Which lines below contain the word "запись"? Copy each of them.
________________________
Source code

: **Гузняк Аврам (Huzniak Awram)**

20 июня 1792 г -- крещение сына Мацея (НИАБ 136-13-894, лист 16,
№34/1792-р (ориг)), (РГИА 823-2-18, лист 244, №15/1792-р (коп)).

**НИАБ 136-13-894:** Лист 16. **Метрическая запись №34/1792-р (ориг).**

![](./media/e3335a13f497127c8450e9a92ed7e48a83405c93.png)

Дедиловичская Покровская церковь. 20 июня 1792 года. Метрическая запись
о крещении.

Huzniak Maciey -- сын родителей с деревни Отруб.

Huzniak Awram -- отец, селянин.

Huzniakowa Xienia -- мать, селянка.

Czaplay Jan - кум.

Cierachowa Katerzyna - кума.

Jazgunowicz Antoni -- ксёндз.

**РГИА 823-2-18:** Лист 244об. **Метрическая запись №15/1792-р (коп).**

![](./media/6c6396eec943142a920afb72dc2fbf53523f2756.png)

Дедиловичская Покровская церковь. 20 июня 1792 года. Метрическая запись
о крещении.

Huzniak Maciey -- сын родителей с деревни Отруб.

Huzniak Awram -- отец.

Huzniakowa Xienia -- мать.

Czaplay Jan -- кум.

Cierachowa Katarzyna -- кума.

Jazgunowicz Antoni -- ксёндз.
________________________
■ **RESPONSE TO THIS EXERCISE**
**НИАБ 136-13-894:** Лист 16. **Метрическая запись №34/1792-р (ориг).**
Дедиловичская Покровская церковь. 20 июня 1792 года. Метрическая запись
**РГИА 823-2-18:** Лист 244об. **Метрическая запись №15/1792-р (коп).**
Дедиловичская Покровская церковь. 20 июня 1792 года. Метрическая запись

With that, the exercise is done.